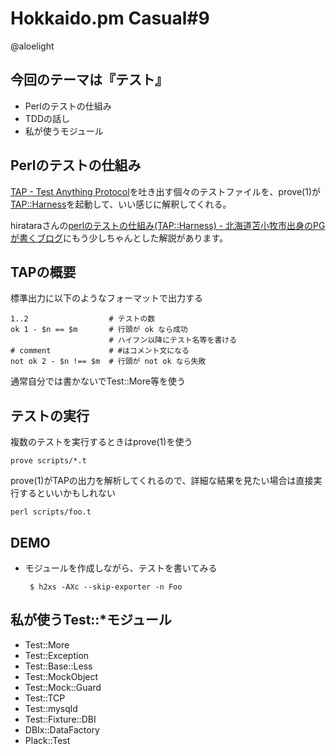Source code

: Hokkaido.pm Casual#9
====================

@aloelight

今回のテーマは『テスト』
-----------------------

 * Perlのテストの仕組み
 * TDDの話し
 * 私が使うモジュール

Perlのテストの仕組み
--------------------

[TAP - Test Anything Protocol](http://en.wikipedia.org/wiki/Test_Anything_Protocol)を吐き出す個々のテストファイルを、prove(1)が[TAP::Harness](https://metacpan.org/module/TAP::Harness)を起動して、いい感じに解釈してくれる。

hirataraさんの[perlのテストの仕組み(TAP::Harness) - 北海道苫小牧市出身のPGが書くブログ](http://d.hatena.ne.jp/hiratara/20090320/1237542892)にもう少しちゃんとした解説があります。

TAPの概要
---------

標準出力に以下のようなフォーマットで出力する

    1..2                  # テストの数
    ok 1 - $n == $m       # 行頭が ok なら成功
                          # ハイフン以降にテスト名等を書ける
    # comment             # #はコメント文になる
    not ok 2 - $n !== $m  # 行頭が not ok なら失敗

通常自分では書かないでTest::More等を使う


テストの実行
------------

複数のテストを実行するときはprove(1)を使う

    prove scripts/*.t

prove(1)がTAPの出力を解析してくれるので、詳細な結果を見たい場合は直接実行するといいかもしれない

    perl scripts/foo.t

DEMO
----

 - モジュールを作成しながら、テストを書いてみる

        $ h2xs -AXc --skip-exporter -n Foo


私が使うTest::\*モジュール
------------------

 * Test::More
 * Test::Exception
 * Test::Base::Less
 * Test::MockObject
 * Test::Mock::Guard
 * Test::TCP
 * Test::mysqld
 * Test::Fixture::DBI
 * DBIx::DataFactory
 * Plack::Test
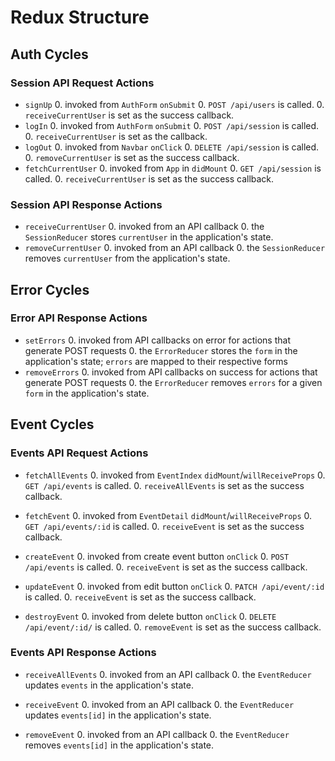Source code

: # Redux Structure


## Auth Cycles

### Session API Request Actions

* `signUp`
  0. invoked from `AuthForm` `onSubmit`
  0. `POST /api/users` is called.
  0. `receiveCurrentUser` is set as the success callback.
* `logIn`
  0. invoked from `AuthForm` `onSubmit`
  0. `POST /api/session` is called.
  0. `receiveCurrentUser` is set as the callback.
* `logOut`
  0. invoked from `Navbar` `onClick`
  0. `DELETE /api/session` is called.
  0. `removeCurrentUser` is set as the success callback.
* `fetchCurrentUser`
  0. invoked from `App` in `didMount`
  0. `GET /api/session` is called.
  0. `receiveCurrentUser` is set as the success callback.

### Session API Response Actions

* `receiveCurrentUser`
  0. invoked from an API callback
  0. the `SessionReducer` stores `currentUser` in the application's state.
* `removeCurrentUser`
  0. invoked from an API callback
  0. the `SessionReducer` removes `currentUser` from the application's state.


## Error Cycles

### Error API Response Actions
* `setErrors`
  0. invoked from API callbacks on error for actions that generate POST requests
  0. the `ErrorReducer` stores the `form` in the application's state; `errors` are mapped to their respective forms
* `removeErrors`
  0. invoked from API callbacks on success for actions that generate POST requests
  0. the `ErrorReducer` removes `errors` for a given `form` in the application's state.


## Event Cycles

### Events API Request Actions

* `fetchAllEvents`
  0. invoked from `EventIndex` `didMount`/`willReceiveProps`
  0. `GET /api/events` is called.
  0. `receiveAllEvents` is set as the success callback.

* `fetchEvent`
  0. invoked from `EventDetail` `didMount`/`willReceiveProps`
  0. `GET /api/events/:id` is called.
  0. `receiveEvent` is set as the success callback.

* `createEvent`
  0. invoked from create event button `onClick`
  0. `POST /api/events` is called.
  0. `receiveEvent` is set as the success callback.

* `updateEvent`
  0. invoked from edit button `onClick`
  0. `PATCH /api/event/:id` is called.
  0. `receiveEvent` is set as the success callback.

* `destroyEvent`
  0. invoked from delete button `onClick`
  0. `DELETE /api/event/:id/` is called.
  0. `removeEvent` is set as the success callback.

### Events API Response Actions

* `receiveAllEvents`
  0. invoked from an API callback
  0. the `EventReducer` updates `events` in the application's state.

* `receiveEvent`
  0. invoked from an API callback
  0. the `EventReducer` updates `events[id]` in the application's state.

* `removeEvent`
  0. invoked from an API callback
  0. the `EventReducer` removes `events[id]` in the application's state.
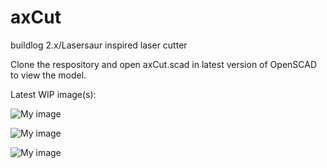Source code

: axCut
=====

buildlog 2.x/Lasersaur inspired laser cutter


Clone the respository and open axCut.scad in latest version of OpenSCAD to view the model.

Latest WIP image(s):

![My image](https://raw.github.com/Axford/axCut/master/images/axCut_wip6.png)

![My image](https://raw.github.com/Axford/axCut/master/images/axCut_wip5b.png)

![My image](https://raw.github.com/Axford/axCut/master/images/axCut_wip4a.png)
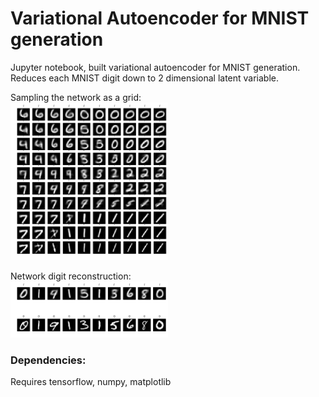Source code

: # Variational Autoencoder for MNIST generation

Jupyter notebook, built variational autoencoder for MNIST generation. Reduces each MNIST digit down to 2 dimensional latent variable.

Sampling the network as a grid:<br>
<img src="/img/2.png" alt="2d grid" width="50%">

Network digit reconstruction:<br>
<img src="/img/1.png" alt="Img recon" width="50%">

### Dependencies:
Requires tensorflow, numpy, matplotlib
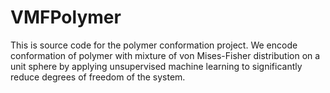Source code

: # VMFPolymer
This is source code for the polymer conformation project.
We encode conformation of polymer with mixture of von Mises-Fisher distribution on a unit sphere 
by applying unsupervised machine learning to significantly reduce degrees of freedom of the system.
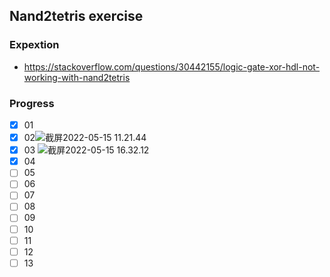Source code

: ## Nand2tetris exercise
### Expextion
- https://stackoverflow.com/questions/30442155/logic-gate-xor-hdl-not-working-with-nand2tetris

### Progress
- [x] 01
- [x] 02![截屏2022-05-15 11.21.44](https://tva1.sinaimg.cn/large/e6c9d24egy1h296yaoresj20vy0lc0td.jpg)
- [x] 03 ![截屏2022-05-15 16.32.12](https://tva1.sinaimg.cn/large/e6c9d24egy1h2970m3p5yj21ej0u0wg5.jpg)
- [x] 04
- [ ] 05
- [ ] 06
- [ ] 07
- [ ] 08
- [ ] 09
- [ ] 10
- [ ] 11
- [ ] 12
- [ ] 13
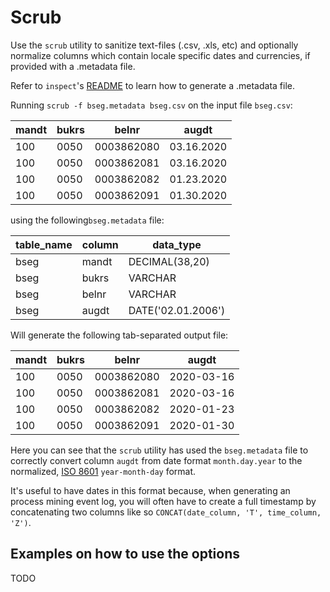 # Scrub

Use the `scrub` utility to sanitize text-files (.csv, .xls, etc) and optionally normalize columns which contain locale specific dates and currencies, if provided with a .metadata file.

Refer to `inspect`'s [README](../inspect/README.md) to learn how to generate a .metadata file.

Running `scrub -f bseg.metadata bseg.csv` on the input file `bseg.csv`:

| mandt | bukrs | belnr      | augdt      |
|-------|-------|------------|------------|
| 100   | 0050  | 0003862080 | 03.16.2020 |
| 100   | 0050  | 0003862081 | 03.16.2020 |
| 100   | 0050  | 0003862082 | 01.23.2020 |
| 100   | 0050  | 0003862091 | 01.30.2020 |

using the following`bseg.metadata` file:

| table_name | column | data_type          |
|------------|--------|--------------------|
| bseg       | mandt  | DECIMAL(38,20)     |
| bseg       | bukrs  | VARCHAR            |
| bseg       | belnr  | VARCHAR            |
| bseg       | augdt  | DATE('02.01.2006') |

Will generate the following tab-separated output file:

| mandt | bukrs | belnr      | augdt      |
|-------|-------|------------|------------|
| 100   | 0050  | 0003862080 | 2020-03-16 |
| 100   | 0050  | 0003862081 | 2020-03-16 |
| 100   | 0050  | 0003862082 | 2020-01-23 |
| 100   | 0050  | 0003862091 | 2020-01-30 |

Here you can see that the `scrub` utility has used the `bseg.metadata` file to correctly convert column `augdt` from date format `month.day.year` to the normalized, [ISO 8601](https://en.wikipedia.org/wiki/ISO_8601) `year-month-day` format. 

It's useful to have dates in this format because, when generating an process mining event log, you will often have to create a full timestamp by concatenating two columns like so  `CONCAT(date_column, 'T', time_column, 'Z')`.

## Examples on how to use the options

TODO
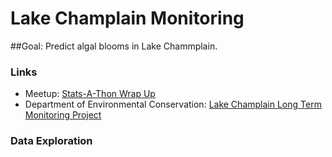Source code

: # Lake Champlain Monitoring
##Goal: Predict algal blooms in Lake Chammplain. 
### Links
- Meetup: [Stats-A-Thon Wrap Up](https://www.meetup.com/Burlington-Data-Scientists/events/259092234/)
- Department of Environmental Conservation: [Lake Champlain Long Term Monitoring Project](https://dec.vermont.gov/watershed/lakes-ponds/monitor/lake-champlain)

### Data Exploration
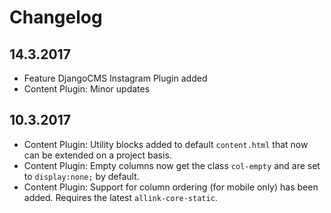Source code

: # Changelog

## 14.3.2017

- Feature DjangoCMS Instagram Plugin added
- Content Plugin: Minor updates


## 10.3.2017

- Content Plugin: Utility blocks added to default `content.html` that now can be extended on a project basis.
- Content Plugin: Empty columns now get the class `col-empty` and are set to `display:none;` by default.
- Content Plugin: Support for column ordering (for mobile only) has been added. Requires the latest `allink-core-static`.
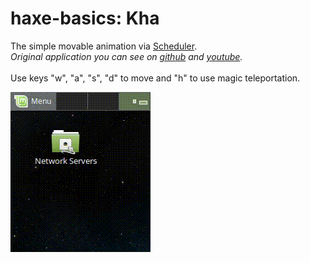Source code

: haxe-basics: Kha
=========================

The simple movable animation via [Scheduler](http://api.kha.technology/kha/Scheduler.html).<br/>
*Original application you can see on [github](https://github.com/skylerparr/LiveGame) and [youtube](https://www.youtube.com/playlist?list=PL6F_5y-xGOqP8ZhKe3zvJEZbs7ar1TKJ6).*<br/>
<br/>
Use keys "w", "a", "s", "d" to move and "h" to use magic teleportation.<br/>

![](KhaMovableAnimation.gif)
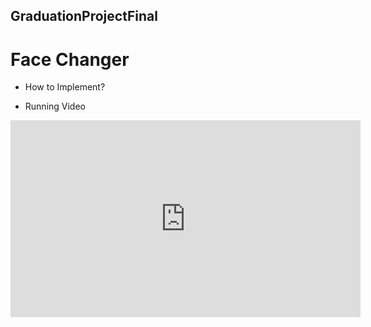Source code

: ## GraduationProjectFinal

# Face Changer


* How to Implement?

* Running Video

<iframe width="560" height="315"
src="https://youtu.be/45nat4zeZWM" 
frameborder="0" 
allow="accelerometer; autoplay; encrypted-media; gyroscope; picture-in-picture" 
allowfullscreen></iframe>
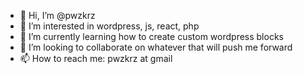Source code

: - 👋 Hi, I’m @pwzkrz
- 👀 I’m interested in wordpress, js, react, php
- 🌱 I’m currently learning how to create custom wordpress blocks
- 💞️ I’m looking to collaborate on whatever that will push me forward
- 📫 How to reach me: pwzkrz at gmail

<!---
pwzkrz/pwzkrz is a ✨ special ✨ repository because its `README.md` (this file) appears on your GitHub profile.
You can click the Preview link to take a look at your changes.
--->
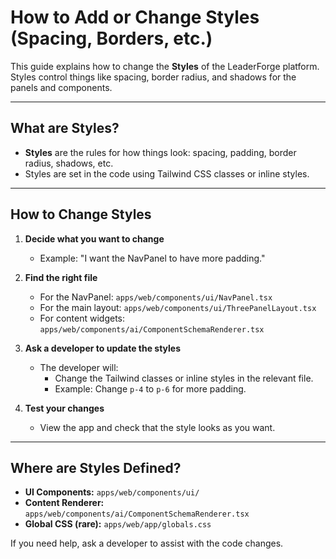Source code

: # How to Add or Change Styles (Spacing, Borders, etc.)

This guide explains how to change the **Styles** of the LeaderForge platform. Styles control things like spacing, border radius, and shadows for the panels and components.

---

## What are Styles?
- **Styles** are the rules for how things look: spacing, padding, border radius, shadows, etc.
- Styles are set in the code using Tailwind CSS classes or inline styles.

---

## How to Change Styles

1. **Decide what you want to change**
   - Example: "I want the NavPanel to have more padding."

2. **Find the right file**
   - For the NavPanel: `apps/web/components/ui/NavPanel.tsx`
   - For the main layout: `apps/web/components/ui/ThreePanelLayout.tsx`
   - For content widgets: `apps/web/components/ai/ComponentSchemaRenderer.tsx`

3. **Ask a developer to update the styles**
   - The developer will:
     - Change the Tailwind classes or inline styles in the relevant file.
     - Example: Change `p-4` to `p-6` for more padding.

4. **Test your changes**
   - View the app and check that the style looks as you want.

---

## Where are Styles Defined?
- **UI Components:** `apps/web/components/ui/`
- **Content Renderer:** `apps/web/components/ai/ComponentSchemaRenderer.tsx`
- **Global CSS (rare):** `apps/web/app/globals.css`

If you need help, ask a developer to assist with the code changes.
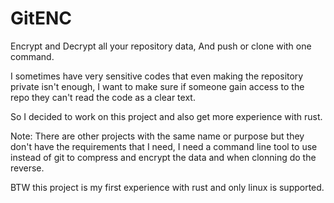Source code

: # GitENC

Encrypt and Decrypt all your repository data, And push or clone with one command.

I sometimes have very sensitive codes that even making the repository private isn't enough, I want to make sure if someone gain access to the repo they can't read the code as a clear text.

So I decided to work on this project and also get more experience with rust.

Note: There are other projects with the same name or purpose but they don't have the requirements that I need, I need a command line tool to use instead of git to compress and encrypt the data and when clonning do the reverse.

BTW this project is my first experience with rust and only linux is supported.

________________________________________

## What the exercise asks
Report every line from the material above that mentions the word "default".

## Result of the task
- Content Plugin: Utility blocks added to default `content.html` that now can be extended on a project basis.
- Content Plugin: Empty columns now get the class `col-empty` and are set to `display:none;` by default.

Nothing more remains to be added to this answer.